China’s banking regulator has issued a draft measure to amend licensing and oversight of the banking activities of foreign-backed financial companies, according to Thursday (Dec. 28) reports from Reuters. The move is intended to lure investments to China’s financial sector, an economic element that is currently in fast-growth mode.
In a statement by the China Banking Regulatory Commission (CBRC), the regulator said it is gearing up to release measures to “standardize market access” for foreign lenders. The order would reduce the red tape involved in banking services, creating a fair arena for bank branch openings, debt fundraising and the examination of senior executives.
The drafted measures would also “provide a clear legal basis” for foreign-backed banks to make equity investments in local Chinese financial companies.

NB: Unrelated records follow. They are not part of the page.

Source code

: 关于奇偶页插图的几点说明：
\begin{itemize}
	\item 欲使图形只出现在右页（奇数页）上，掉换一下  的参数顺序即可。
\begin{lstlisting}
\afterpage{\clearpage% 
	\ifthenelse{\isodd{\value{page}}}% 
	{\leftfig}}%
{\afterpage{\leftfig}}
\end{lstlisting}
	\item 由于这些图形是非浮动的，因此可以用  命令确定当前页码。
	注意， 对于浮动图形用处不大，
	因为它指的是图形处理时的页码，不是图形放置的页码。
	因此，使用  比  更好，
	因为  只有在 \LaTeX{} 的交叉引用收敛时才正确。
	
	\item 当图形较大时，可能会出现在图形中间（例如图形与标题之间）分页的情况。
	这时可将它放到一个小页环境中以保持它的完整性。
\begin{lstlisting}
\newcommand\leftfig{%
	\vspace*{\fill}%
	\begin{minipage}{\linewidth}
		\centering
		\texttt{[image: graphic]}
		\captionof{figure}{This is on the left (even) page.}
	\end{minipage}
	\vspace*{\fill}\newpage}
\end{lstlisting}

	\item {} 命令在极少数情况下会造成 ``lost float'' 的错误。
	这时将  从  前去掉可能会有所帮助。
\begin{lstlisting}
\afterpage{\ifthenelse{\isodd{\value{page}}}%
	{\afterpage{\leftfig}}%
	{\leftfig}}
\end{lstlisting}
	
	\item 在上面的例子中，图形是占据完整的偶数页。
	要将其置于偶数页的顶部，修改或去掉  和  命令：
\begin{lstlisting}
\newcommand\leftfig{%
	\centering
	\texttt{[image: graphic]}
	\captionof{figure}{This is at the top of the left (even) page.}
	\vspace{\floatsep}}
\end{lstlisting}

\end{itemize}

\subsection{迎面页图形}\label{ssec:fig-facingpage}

China recently pledged to make its financial sector more welcome to outside investors and to level the playing field between local financial firms and those backed by foreign companies. Statements made by vice finance minister Zhu Guangyao in November said the government would increase foreign ownership limits on some of China’s joint ventures pertaining to futures, securities and fund markets. The Chinese government is increasing the stake to 51 percent from 49 percent.
Similarly, CBRC chairman Guo Shuqing said in October that China was preparing to open up the banking industry to more investments from foreign players.

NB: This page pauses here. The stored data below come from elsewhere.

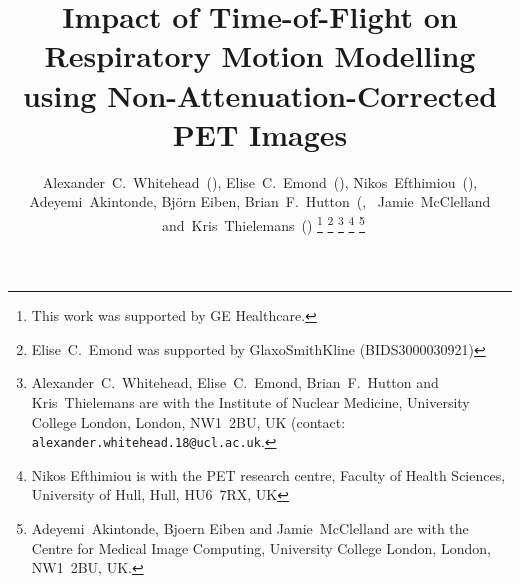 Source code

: \documentclass[9pt]{IEEEtran}
\begin{document}
%
\title{Impact of Time-of-Flight on Respiratory Motion Modelling using Non-Attenuation-Corrected PET Images}
%
%
%

\author{Alexander~C.~Whitehead~(),
        Elise~C.~Emond~(),
        Nikos~Efthimiou~(),
        Adeyemi~Akintonde,
        Bj{\"o}rn Eiben,
        Brian~F.~Hutton~(,
        ~Jamie~McClelland
        ~and~Kris~Thielemans~()%
\thanks{This work was supported by GE Healthcare.}%
\thanks{Elise~C.~Emond was supported by GlaxoSmithKline (BIDS3000030921)}
\thanks{Alexander~C.~Whitehead, Elise~C.~Emond, Brian~F.~Hutton and Kris~Thielemans are with the Institute of Nuclear Medicine, University College London, London, NW1~2BU, UK (contact: \texttt{alexander.whitehead.18@ucl.ac.uk}.}%
\thanks{Nikos Efthimiou is with the PET research centre, Faculty of Health Sciences, University of Hull, Hull, HU6~7RX, UK}%
\thanks{Adeyemi~Akintonde, Bjoern Eiben and Jamie~McClelland are with the Centre for Medical Image Computing, University College London, London, NW1~2BU, UK.}%
}

% 
%
\end{document}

In a previous report, Reuters noted that while the cap on foreign ownership would be lifted, it may not prompt a surge in investments. In fact, “a combination of well-entrenched local companies and an opaque regulatory regime” means there will be cautious movement to take advantage of the increased access. In one sense, though, there would be a rebuilding, as the big players in Western banking have had to sell their stakes in Chinese financial firms in the aftermath of the 2008 financial crisis.